Responding to a maturing market for download services, open source stalwart SourceForge has recently announced the beta of a new service called DevShare that not only offers downloads but also shares revenue from advertisers with the project. As the longest-serving download-specific service provider (for delivering finished software -- the market for component and developer downloads has actually grown), SourceForge seems to have learned from the criticism of competitors and offers close-to-best-practice terms in its new service.
In the search for monetization strategies, some open source projects are turning to software installers. You encounter these when you download a (typically end-user) technology and discover that instead of just installing the software you were looking for, you're also prompted to install other, proprietary software -- a practice sometimes referred to as "sideloading."
Notably, complete transparency is a key requirement if trust is to be maintained. Saying what is happening, why it is happening, what will happen if each option is accepted, and how to undo the action if it's not wanted is crucial. After considering these points, I've developed an informal best-practices checklist for assessing monetized downloads. Not everyone will want them at all, but for those who do, a metric may be useful.
Best practices for installers
Downloaders at their worst sideload other software without notice or permission. Most people regard this as an act of malware, so any company that's at all concerned about its reputation at least tells you it's doing something. Even so, the software being installed may have undesirable side effects, particularly with regard to user privacy, and these are rarely highlighted. Even if it's implied, it's unlikely to be accurately portrayed. The install is often "opt-out," meaning that people in a hurry may not realize they have a choice not to install the software.
A good first step in identifying best-practice behaviors for installers is to look at the extent to which developers have control of the user experience. This comes in three stages: opt-in, compensation, and behavior. When an open source developer decides to use an installer tool to deliver code to end-users, that developer must be able to opt into any sideloading being offered. In many cases today, potential revenue gained through sideloaded code benefits only the installer toolmaker; the developer choosing to use this tool should also be compensated.
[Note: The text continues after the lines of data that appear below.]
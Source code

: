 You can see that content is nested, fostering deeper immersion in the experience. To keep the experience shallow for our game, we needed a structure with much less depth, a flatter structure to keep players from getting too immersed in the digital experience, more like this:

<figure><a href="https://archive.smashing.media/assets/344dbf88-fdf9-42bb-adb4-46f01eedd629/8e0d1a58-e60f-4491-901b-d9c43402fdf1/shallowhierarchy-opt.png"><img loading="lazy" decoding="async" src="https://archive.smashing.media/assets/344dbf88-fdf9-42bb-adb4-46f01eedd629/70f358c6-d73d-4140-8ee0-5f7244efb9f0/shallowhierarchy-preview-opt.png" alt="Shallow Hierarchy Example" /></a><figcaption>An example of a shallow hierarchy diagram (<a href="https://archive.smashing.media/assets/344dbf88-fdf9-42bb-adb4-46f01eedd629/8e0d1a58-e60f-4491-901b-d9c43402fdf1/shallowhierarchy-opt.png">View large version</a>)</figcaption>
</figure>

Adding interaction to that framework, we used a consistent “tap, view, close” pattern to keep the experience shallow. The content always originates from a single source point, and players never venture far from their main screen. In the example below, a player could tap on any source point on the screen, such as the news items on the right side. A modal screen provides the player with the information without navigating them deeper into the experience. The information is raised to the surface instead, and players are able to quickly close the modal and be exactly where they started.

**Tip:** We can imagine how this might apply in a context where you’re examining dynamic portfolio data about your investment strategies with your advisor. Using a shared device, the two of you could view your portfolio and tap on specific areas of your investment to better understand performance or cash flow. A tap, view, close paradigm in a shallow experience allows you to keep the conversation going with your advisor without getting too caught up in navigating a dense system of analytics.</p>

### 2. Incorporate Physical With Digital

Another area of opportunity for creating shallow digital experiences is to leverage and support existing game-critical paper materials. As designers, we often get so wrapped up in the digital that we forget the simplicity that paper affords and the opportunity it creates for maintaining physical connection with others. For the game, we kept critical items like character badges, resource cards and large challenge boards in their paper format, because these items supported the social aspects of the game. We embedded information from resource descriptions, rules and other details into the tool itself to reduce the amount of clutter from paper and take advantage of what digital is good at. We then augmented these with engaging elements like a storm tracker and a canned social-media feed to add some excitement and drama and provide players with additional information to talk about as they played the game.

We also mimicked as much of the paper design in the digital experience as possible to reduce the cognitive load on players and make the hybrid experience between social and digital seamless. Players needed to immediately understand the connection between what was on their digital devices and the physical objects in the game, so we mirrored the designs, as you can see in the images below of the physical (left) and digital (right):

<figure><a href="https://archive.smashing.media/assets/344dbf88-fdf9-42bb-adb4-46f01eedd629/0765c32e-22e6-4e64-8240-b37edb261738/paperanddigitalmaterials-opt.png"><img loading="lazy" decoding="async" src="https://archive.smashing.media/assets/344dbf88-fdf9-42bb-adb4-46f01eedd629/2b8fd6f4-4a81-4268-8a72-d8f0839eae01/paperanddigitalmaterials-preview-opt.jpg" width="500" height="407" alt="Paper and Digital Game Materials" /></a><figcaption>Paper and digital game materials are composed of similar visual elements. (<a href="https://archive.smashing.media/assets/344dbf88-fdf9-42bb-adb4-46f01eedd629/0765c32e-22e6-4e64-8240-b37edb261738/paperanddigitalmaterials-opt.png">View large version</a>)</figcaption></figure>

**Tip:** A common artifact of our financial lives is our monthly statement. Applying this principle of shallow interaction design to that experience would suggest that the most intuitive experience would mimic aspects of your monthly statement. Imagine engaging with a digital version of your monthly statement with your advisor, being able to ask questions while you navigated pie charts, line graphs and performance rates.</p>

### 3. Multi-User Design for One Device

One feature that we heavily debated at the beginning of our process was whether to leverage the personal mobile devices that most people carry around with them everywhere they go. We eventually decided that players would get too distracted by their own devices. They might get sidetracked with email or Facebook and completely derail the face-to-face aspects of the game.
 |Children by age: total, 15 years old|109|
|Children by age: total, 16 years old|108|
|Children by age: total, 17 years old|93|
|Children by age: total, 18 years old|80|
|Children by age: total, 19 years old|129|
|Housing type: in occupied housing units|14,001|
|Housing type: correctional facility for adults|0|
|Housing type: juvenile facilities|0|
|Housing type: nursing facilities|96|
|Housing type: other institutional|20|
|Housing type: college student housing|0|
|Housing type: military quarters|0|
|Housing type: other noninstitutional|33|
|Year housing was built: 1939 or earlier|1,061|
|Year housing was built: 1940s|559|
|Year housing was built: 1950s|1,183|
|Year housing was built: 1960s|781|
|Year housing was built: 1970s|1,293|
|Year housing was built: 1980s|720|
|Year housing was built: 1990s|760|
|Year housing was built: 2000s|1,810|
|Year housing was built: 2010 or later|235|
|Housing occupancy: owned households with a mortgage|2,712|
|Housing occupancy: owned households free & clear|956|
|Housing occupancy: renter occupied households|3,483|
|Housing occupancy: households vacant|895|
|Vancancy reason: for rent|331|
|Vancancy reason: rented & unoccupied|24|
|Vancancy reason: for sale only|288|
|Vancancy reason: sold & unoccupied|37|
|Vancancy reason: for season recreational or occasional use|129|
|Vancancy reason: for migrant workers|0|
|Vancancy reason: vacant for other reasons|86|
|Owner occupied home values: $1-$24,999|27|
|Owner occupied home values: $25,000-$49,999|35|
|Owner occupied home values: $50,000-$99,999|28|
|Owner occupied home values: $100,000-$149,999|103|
When the installer is actually in use, most end-users consider it part of their interaction with the developer of the code they're actually seeking to download. For this reason, it's important that the developer should have control over the installer's behavior and can personalize or craft it into a form compatible with the user experience they're aiming to create.
A key aspect of downloader development should be ensuring that all software installed is honestly described. Partial or misleading information about the software being installed is clearly dishonest and therefore an inappropriate way to begin a relationship with a user. To avoid being considered malware, all software being installed needs to be indicated to the user; undeclared sideloading is totally unacceptable.